▶ What needs to be done:
Filter the entries below, keeping only lines with "subsection".

▶ Task data:
◆ ◆ ◆ ◆ ◆
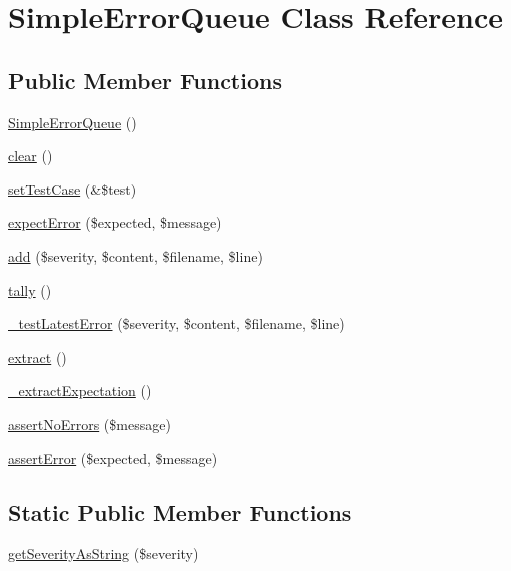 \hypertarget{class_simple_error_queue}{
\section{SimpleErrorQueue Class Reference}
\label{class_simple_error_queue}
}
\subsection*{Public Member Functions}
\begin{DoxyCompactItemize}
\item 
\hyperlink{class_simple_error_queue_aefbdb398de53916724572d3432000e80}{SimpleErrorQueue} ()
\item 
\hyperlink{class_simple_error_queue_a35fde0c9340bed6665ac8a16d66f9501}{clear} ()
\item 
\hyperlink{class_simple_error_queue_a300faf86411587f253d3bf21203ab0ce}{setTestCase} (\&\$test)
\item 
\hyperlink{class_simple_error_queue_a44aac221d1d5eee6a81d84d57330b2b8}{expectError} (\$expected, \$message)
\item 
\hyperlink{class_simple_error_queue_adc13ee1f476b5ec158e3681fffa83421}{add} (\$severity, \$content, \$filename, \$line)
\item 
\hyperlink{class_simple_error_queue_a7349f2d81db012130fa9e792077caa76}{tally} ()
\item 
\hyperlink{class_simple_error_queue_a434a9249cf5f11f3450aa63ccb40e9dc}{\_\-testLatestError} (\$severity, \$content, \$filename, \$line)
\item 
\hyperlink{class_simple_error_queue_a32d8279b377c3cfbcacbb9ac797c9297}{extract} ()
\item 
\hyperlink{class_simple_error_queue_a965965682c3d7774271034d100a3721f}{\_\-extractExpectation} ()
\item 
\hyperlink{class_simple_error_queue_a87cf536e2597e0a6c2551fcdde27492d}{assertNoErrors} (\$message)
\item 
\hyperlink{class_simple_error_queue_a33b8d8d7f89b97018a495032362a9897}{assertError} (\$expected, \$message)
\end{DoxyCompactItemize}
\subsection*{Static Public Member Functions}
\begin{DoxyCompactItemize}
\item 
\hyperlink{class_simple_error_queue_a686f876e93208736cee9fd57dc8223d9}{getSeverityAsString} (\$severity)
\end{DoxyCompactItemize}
◆ ◆ ◆ ◆ ◆
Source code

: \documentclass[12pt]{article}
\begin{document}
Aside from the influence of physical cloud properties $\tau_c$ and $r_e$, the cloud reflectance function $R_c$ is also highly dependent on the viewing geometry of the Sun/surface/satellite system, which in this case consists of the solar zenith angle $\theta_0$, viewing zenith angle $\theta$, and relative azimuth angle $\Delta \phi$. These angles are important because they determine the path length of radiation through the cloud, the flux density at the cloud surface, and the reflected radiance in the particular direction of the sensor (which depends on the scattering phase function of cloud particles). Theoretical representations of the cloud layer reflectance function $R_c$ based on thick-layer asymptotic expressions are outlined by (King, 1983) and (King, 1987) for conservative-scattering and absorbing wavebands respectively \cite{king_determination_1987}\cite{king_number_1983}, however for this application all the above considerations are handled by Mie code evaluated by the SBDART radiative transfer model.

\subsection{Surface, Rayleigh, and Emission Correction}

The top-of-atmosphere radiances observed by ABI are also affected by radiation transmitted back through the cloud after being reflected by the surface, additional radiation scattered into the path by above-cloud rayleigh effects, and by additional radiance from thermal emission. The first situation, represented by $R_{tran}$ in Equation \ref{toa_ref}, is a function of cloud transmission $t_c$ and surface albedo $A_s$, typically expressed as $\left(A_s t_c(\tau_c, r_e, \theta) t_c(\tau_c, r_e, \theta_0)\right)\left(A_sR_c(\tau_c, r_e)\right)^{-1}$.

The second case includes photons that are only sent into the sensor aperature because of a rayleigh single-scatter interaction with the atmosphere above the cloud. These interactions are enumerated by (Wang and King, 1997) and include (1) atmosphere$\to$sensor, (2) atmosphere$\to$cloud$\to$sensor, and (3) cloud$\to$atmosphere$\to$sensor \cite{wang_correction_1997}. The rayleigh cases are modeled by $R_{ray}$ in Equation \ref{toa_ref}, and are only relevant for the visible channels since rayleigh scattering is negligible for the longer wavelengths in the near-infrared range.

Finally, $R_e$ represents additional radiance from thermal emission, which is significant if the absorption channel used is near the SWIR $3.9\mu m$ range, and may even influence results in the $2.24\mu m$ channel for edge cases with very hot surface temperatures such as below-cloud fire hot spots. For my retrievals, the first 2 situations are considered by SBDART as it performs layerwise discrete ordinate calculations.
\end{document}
◆ ◆ ◆ ◆ ◆
▶ Task output:
\subsection*{Public Member Functions}
\subsection*{Static Public Member Functions}
\subsection{Surface, Rayleigh, and Emission Correction}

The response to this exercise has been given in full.